* _WORK ORDER_
Where a line in the listing below contains the word "grade", copy that line.

════

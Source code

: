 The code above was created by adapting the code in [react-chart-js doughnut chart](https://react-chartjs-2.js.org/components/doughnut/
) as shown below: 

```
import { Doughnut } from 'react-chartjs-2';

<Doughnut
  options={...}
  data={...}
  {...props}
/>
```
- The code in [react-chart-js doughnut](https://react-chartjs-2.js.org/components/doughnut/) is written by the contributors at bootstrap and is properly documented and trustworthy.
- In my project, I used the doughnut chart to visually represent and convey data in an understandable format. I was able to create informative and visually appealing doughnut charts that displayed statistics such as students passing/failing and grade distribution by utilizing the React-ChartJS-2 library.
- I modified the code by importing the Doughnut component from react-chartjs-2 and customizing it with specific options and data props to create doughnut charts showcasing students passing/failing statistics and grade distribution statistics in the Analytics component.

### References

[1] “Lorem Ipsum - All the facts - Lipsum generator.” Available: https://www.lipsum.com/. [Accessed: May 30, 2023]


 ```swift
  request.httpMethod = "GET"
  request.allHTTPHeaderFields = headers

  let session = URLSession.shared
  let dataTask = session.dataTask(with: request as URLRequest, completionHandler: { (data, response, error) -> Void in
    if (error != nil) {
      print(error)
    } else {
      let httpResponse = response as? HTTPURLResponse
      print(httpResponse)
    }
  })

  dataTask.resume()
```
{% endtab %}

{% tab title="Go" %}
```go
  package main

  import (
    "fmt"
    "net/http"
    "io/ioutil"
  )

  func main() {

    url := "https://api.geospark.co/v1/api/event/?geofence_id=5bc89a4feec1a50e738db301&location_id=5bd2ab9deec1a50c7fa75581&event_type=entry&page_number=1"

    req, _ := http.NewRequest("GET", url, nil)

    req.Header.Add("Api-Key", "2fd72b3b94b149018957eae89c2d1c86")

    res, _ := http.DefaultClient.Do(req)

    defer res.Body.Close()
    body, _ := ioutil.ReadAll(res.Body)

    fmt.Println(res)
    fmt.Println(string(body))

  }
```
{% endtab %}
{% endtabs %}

════

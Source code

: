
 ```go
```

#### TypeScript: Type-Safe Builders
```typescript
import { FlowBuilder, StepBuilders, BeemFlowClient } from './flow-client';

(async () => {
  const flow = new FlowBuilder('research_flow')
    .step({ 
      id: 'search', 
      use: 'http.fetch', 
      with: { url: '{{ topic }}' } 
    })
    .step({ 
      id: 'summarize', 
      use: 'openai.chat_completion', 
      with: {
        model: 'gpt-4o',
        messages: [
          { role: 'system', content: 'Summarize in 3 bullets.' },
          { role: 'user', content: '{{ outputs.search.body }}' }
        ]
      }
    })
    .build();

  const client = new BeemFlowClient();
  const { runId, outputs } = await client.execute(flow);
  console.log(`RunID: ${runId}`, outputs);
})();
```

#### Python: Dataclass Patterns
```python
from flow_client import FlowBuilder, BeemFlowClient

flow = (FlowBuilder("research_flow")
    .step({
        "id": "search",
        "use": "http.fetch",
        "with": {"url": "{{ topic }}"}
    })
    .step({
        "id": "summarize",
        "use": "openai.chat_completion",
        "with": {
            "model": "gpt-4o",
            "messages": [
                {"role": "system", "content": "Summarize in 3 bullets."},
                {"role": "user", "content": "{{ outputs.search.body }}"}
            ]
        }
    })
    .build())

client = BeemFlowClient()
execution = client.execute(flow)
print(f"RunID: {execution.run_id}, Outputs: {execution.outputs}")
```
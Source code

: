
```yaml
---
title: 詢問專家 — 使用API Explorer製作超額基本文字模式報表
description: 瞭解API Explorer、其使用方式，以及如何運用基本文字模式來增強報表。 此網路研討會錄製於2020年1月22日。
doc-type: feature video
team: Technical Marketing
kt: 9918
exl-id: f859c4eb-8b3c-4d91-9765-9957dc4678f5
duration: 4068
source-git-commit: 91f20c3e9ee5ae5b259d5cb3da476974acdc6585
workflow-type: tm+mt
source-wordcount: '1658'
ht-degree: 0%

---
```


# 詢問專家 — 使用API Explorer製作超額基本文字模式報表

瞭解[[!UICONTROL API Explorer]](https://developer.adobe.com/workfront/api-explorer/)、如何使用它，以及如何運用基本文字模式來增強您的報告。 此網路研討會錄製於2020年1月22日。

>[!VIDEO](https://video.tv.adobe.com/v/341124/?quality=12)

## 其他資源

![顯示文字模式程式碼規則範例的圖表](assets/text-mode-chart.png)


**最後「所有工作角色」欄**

════

* _RESPONSE TO THE TASK_
- In my project, I used the doughnut chart to visually represent and convey data in an understandable format. I was able to create informative and visually appealing doughnut charts that displayed statistics such as students passing/failing and grade distribution by utilizing the React-ChartJS-2 library.
- I modified the code by importing the Doughnut component from react-chartjs-2 and customizing it with specific options and data props to create doughnut charts showcasing students passing/failing statistics and grade distribution statistics in the Analytics component.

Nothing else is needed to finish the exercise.